A Python API for Terrier - v.0.12

# Installation

The easiest way to get started with PyTerrier is to use one of our Colab notebooks - look for the ![Open In Colab](https://colab.research.google.com/assets/colab-badge.svg) badges below.

### Linux or Google Colab or Windows
1. `pip install python-terrier`
2. You may need to set JAVA_HOME environment variable if Pyjnius cannot find your Java installation.

### macOS

1. You need to hava Java installed.

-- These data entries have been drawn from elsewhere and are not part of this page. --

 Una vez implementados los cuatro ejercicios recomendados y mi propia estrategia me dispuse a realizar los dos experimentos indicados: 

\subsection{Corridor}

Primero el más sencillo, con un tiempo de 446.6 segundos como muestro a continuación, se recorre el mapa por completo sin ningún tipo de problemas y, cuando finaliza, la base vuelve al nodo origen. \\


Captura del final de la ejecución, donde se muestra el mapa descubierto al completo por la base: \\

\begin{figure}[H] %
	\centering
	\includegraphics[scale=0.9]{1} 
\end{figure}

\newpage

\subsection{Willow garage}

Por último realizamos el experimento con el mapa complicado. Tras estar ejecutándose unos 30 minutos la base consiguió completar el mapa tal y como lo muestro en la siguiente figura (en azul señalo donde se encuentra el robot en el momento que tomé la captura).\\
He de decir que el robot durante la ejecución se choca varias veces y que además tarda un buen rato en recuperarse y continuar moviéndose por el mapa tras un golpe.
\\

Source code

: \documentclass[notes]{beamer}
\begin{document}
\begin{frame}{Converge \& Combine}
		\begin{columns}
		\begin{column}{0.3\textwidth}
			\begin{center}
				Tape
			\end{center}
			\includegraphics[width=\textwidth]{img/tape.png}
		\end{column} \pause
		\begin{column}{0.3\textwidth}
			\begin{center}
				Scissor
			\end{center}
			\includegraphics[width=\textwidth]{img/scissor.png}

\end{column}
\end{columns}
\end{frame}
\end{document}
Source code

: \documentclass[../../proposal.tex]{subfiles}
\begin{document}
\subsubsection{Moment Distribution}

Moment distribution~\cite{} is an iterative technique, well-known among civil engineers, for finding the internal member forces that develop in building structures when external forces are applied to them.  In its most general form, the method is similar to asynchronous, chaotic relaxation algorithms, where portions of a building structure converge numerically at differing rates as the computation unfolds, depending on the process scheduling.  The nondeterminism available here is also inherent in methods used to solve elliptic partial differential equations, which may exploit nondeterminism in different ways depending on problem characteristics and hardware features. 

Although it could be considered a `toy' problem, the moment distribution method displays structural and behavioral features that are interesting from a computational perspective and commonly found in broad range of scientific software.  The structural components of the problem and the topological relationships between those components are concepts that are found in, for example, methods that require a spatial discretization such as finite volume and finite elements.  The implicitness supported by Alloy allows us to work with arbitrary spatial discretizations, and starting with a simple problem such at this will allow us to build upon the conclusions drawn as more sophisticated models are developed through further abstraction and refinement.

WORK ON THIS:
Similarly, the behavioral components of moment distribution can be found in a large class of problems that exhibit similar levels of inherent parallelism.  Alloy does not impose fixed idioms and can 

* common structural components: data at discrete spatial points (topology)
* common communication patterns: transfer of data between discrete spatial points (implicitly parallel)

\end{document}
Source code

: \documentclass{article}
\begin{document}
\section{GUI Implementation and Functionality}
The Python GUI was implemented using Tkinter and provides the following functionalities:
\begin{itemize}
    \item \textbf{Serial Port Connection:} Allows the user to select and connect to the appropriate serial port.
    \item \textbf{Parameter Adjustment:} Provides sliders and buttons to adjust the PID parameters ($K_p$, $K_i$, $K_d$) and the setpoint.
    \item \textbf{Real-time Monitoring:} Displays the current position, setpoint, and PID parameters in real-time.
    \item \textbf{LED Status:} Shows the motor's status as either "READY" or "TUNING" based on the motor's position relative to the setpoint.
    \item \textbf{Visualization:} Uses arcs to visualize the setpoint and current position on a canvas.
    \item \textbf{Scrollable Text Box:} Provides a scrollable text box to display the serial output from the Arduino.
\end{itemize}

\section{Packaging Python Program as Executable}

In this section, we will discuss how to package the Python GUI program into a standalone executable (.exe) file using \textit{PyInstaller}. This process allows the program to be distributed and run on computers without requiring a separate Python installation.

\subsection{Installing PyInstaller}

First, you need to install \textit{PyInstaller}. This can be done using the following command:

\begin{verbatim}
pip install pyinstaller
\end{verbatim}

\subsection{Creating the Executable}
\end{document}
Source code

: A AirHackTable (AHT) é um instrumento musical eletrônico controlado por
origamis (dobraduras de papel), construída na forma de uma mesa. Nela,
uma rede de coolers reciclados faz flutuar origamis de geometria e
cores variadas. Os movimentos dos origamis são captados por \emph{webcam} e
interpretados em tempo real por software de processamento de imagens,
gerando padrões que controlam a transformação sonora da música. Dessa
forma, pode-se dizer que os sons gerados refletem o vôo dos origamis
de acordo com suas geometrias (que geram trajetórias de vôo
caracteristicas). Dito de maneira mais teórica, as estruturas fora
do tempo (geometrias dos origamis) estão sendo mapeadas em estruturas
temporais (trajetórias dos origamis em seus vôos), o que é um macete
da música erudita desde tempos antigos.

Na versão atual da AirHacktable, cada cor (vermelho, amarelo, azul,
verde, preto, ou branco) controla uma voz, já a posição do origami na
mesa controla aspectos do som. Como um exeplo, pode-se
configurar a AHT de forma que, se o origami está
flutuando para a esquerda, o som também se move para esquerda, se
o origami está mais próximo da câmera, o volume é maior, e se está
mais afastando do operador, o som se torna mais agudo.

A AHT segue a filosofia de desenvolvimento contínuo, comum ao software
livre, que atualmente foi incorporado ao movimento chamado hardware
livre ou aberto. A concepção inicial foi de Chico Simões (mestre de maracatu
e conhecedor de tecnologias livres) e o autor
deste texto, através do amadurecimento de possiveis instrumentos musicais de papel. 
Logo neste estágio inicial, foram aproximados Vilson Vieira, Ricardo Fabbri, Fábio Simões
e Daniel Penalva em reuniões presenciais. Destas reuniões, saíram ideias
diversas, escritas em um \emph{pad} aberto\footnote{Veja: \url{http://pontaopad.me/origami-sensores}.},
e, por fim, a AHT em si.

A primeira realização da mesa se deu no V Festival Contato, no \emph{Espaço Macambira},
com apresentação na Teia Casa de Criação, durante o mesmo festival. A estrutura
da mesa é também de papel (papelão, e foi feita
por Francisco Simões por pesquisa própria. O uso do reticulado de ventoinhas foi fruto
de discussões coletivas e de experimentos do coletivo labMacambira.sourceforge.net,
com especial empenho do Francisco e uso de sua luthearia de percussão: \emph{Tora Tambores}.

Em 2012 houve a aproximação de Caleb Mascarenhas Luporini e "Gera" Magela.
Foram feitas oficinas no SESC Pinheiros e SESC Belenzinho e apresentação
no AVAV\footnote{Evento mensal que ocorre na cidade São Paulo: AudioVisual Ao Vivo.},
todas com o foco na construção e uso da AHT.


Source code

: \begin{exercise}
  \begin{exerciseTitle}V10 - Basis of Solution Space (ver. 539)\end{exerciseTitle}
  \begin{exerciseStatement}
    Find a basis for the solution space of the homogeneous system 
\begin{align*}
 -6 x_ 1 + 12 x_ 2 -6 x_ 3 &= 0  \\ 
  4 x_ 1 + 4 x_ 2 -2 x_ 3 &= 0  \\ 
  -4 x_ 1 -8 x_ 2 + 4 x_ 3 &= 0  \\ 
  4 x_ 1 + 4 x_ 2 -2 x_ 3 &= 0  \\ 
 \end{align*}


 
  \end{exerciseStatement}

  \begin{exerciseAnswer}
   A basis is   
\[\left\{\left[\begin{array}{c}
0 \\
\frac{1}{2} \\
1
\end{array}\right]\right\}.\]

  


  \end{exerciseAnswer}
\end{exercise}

Pyjnius/PyTerrier will pick up the location automatically.
2. `pip install python-terrier`

# Indexing

PyTerrier has a number of useful classes for creating indices:

 - You can create an index from TREC formatted collection using [TRECCollectionIndexer](https://pyterrier.readthedocs.io/en/latest/terrier-indexing.html#treccollectionindexer).    
 - For TXT, PDF, Microsoft Word files, etc files you can use [FilesIndexer](https://pyterrier.readthedocs.io/en/latest/terrier-indexing.html#filesindexer).
 - For any abitrary iterable dictionaries or a Pandas Dataframe, you can use [IterDictIndexer](https://pyterrier.readthedocs.io/en/latest/terrier-indexing.html#iterdictindexer).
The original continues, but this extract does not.